» **Task to complete**
What you return must match the listing below exactly.

» **Records provided**
+ + + +
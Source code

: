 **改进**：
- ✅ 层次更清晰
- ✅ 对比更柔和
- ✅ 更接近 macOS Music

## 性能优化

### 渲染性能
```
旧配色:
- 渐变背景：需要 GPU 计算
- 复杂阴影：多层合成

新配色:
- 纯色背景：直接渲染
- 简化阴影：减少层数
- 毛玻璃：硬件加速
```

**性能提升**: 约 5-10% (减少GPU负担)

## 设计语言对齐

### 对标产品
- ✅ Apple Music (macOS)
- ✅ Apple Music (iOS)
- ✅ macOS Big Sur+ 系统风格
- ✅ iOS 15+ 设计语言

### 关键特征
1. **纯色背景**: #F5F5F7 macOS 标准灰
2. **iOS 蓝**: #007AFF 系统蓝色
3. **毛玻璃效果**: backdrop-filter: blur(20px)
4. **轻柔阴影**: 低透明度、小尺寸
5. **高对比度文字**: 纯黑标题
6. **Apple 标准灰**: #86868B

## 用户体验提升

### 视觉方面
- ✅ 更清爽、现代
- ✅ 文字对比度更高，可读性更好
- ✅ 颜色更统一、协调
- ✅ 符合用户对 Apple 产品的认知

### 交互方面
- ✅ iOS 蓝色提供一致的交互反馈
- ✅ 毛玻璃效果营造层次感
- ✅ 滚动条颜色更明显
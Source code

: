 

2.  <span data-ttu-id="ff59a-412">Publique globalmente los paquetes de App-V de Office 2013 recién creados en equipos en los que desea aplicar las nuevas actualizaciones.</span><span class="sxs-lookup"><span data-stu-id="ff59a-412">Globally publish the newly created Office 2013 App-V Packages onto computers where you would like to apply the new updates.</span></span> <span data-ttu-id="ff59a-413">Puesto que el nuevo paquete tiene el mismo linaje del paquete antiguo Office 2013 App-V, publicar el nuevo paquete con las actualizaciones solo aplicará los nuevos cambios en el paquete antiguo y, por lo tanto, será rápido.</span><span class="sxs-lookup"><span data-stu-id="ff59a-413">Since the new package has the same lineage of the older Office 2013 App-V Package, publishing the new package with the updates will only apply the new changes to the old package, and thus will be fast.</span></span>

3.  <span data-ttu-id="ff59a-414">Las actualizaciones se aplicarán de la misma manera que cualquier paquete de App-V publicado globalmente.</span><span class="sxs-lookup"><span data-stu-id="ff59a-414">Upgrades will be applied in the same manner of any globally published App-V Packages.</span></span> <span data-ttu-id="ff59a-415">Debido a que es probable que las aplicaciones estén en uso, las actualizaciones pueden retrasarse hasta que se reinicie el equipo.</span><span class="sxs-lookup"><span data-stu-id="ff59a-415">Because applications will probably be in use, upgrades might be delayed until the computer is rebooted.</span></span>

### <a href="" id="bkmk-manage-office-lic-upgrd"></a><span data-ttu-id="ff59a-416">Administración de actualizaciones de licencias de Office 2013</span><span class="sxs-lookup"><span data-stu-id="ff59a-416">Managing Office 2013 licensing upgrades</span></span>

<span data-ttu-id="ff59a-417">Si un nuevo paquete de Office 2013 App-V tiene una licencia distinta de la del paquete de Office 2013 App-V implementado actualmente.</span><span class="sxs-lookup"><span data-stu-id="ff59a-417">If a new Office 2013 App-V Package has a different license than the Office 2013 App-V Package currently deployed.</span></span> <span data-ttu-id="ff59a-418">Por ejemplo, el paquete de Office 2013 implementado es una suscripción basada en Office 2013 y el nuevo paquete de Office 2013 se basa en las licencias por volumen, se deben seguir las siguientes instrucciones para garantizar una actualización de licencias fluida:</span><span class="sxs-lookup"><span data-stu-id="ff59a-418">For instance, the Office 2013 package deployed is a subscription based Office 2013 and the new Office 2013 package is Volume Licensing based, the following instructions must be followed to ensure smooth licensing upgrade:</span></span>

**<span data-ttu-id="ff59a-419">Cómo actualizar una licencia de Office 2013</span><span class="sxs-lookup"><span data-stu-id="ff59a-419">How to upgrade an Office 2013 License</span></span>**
+ + + +
» **Answer box**
Source code

: **改进**：
- ✅ 层次更清晰
- ✅ 对比更柔和
- ✅ 更接近 macOS Music

## 性能优化

### 渲染性能
```
旧配色:
- 渐变背景：需要 GPU 计算
- 复杂阴影：多层合成

新配色:
- 纯色背景：直接渲染
- 简化阴影：减少层数
- 毛玻璃：硬件加速
```

**性能提升**: 约 5-10% (减少GPU负担)

## 设计语言对齐

### 对标产品
- ✅ Apple Music (macOS)
- ✅ Apple Music (iOS)
- ✅ macOS Big Sur+ 系统风格
- ✅ iOS 15+ 设计语言

### 关键特征
1. **纯色背景**: #F5F5F7 macOS 标准灰
2. **iOS 蓝**: #007AFF 系统蓝色
3. **毛玻璃效果**: backdrop-filter: blur(20px)
4. **轻柔阴影**: 低透明度、小尺寸
5. **高对比度文字**: 纯黑标题
6. **Apple 标准灰**: #86868B

## 用户体验提升

### 视觉方面
- ✅ 更清爽、现代
- ✅ 文字对比度更高，可读性更好
- ✅ 颜色更统一、协调
- ✅ 符合用户对 Apple 产品的认知

### 交互方面
- ✅ iOS 蓝色提供一致的交互反馈
- ✅ 毛玻璃效果营造层次感
- ✅ 滚动条颜色更明显
Source code

: 

2.  <span data-ttu-id="ff59a-412">Publique globalmente los paquetes de App-V de Office 2013 recién creados en equipos en los que desea aplicar las nuevas actualizaciones.</span><span class="sxs-lookup"><span data-stu-id="ff59a-412">Globally publish the newly created Office 2013 App-V Packages onto computers where you would like to apply the new updates.</span></span> <span data-ttu-id="ff59a-413">Puesto que el nuevo paquete tiene el mismo linaje del paquete antiguo Office 2013 App-V, publicar el nuevo paquete con las actualizaciones solo aplicará los nuevos cambios en el paquete antiguo y, por lo tanto, será rápido.</span><span class="sxs-lookup"><span data-stu-id="ff59a-413">Since the new package has the same lineage of the older Office 2013 App-V Package, publishing the new package with the updates will only apply the new changes to the old package, and thus will be fast.</span></span>

3.  <span data-ttu-id="ff59a-414">Las actualizaciones se aplicarán de la misma manera que cualquier paquete de App-V publicado globalmente.</span><span class="sxs-lookup"><span data-stu-id="ff59a-414">Upgrades will be applied in the same manner of any globally published App-V Packages.</span></span> <span data-ttu-id="ff59a-415">Debido a que es probable que las aplicaciones estén en uso, las actualizaciones pueden retrasarse hasta que se reinicie el equipo.</span><span class="sxs-lookup"><span data-stu-id="ff59a-415">Because applications will probably be in use, upgrades might be delayed until the computer is rebooted.</span></span>

### <a href="" id="bkmk-manage-office-lic-upgrd"></a><span data-ttu-id="ff59a-416">Administración de actualizaciones de licencias de Office 2013</span><span class="sxs-lookup"><span data-stu-id="ff59a-416">Managing Office 2013 licensing upgrades</span></span>

<span data-ttu-id="ff59a-417">Si un nuevo paquete de Office 2013 App-V tiene una licencia distinta de la del paquete de Office 2013 App-V implementado actualmente.</span><span class="sxs-lookup"><span data-stu-id="ff59a-417">If a new Office 2013 App-V Package has a different license than the Office 2013 App-V Package currently deployed.</span></span> <span data-ttu-id="ff59a-418">Por ejemplo, el paquete de Office 2013 implementado es una suscripción basada en Office 2013 y el nuevo paquete de Office 2013 se basa en las licencias por volumen, se deben seguir las siguientes instrucciones para garantizar una actualización de licencias fluida:</span><span class="sxs-lookup"><span data-stu-id="ff59a-418">For instance, the Office 2013 package deployed is a subscription based Office 2013 and the new Office 2013 package is Volume Licensing based, the following instructions must be followed to ensure smooth licensing upgrade:</span></span>

**<span data-ttu-id="ff59a-419">Cómo actualizar una licencia de Office 2013</span><span class="sxs-lookup"><span data-stu-id="ff59a-419">How to upgrade an Office 2013 License</span></span>**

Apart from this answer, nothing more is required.